= Listed records =

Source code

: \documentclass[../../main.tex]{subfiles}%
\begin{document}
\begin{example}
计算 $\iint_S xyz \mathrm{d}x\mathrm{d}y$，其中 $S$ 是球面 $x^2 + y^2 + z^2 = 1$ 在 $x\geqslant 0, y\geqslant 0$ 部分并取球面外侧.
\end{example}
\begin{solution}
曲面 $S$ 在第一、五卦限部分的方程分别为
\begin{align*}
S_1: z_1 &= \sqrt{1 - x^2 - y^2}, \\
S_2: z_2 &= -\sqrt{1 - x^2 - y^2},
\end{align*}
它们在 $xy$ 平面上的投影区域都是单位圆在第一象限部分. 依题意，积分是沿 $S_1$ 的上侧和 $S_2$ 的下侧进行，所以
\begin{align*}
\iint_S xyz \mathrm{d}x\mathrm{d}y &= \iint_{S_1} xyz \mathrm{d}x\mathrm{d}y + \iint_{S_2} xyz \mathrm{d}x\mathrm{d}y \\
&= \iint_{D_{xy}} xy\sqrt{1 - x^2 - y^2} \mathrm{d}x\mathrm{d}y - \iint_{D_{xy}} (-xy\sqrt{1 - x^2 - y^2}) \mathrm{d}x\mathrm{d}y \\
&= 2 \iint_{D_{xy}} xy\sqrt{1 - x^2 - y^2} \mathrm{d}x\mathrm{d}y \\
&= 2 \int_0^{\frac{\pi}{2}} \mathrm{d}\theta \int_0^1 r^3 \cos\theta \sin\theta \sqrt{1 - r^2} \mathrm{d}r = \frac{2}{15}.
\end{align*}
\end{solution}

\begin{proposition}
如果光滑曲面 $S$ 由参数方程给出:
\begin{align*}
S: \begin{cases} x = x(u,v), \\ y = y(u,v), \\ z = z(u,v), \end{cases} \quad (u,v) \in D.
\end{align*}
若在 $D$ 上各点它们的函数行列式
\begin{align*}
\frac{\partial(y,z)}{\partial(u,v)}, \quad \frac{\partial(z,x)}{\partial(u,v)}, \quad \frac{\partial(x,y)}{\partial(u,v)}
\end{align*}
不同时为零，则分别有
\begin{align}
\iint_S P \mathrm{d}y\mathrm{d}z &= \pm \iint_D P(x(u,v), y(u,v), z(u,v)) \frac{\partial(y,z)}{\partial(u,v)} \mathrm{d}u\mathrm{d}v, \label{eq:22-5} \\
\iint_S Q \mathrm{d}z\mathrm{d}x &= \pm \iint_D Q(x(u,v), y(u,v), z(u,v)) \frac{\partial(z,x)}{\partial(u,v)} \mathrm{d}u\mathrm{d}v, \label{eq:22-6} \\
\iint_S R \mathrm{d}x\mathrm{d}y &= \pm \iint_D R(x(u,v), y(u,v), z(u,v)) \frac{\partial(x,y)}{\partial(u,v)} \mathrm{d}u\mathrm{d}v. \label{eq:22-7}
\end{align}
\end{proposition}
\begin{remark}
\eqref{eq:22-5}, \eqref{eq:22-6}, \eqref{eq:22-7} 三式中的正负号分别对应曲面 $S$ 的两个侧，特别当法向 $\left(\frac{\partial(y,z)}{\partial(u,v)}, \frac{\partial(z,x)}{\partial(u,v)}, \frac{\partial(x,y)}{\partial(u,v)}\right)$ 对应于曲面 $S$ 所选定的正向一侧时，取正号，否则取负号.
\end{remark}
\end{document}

= Exercise requirements =
Look over the data above and show each line that contains "label".

= Your response =
\iint_S P \mathrm{d}y\mathrm{d}z &= \pm \iint_D P(x(u,v), y(u,v), z(u,v)) \frac{\partial(y,z)}{\partial(u,v)} \mathrm{d}u\mathrm{d}v, \label{eq:22-5} \\
\iint_S Q \mathrm{d}z\mathrm{d}x &= \pm \iint_D Q(x(u,v), y(u,v), z(u,v)) \frac{\partial(z,x)}{\partial(u,v)} \mathrm{d}u\mathrm{d}v, \label{eq:22-6} \\
\iint_S R \mathrm{d}x\mathrm{d}y &= \pm \iint_D R(x(u,v), y(u,v), z(u,v)) \frac{\partial(x,y)}{\partial(u,v)} \mathrm{d}u\mathrm{d}v. \label{eq:22-7}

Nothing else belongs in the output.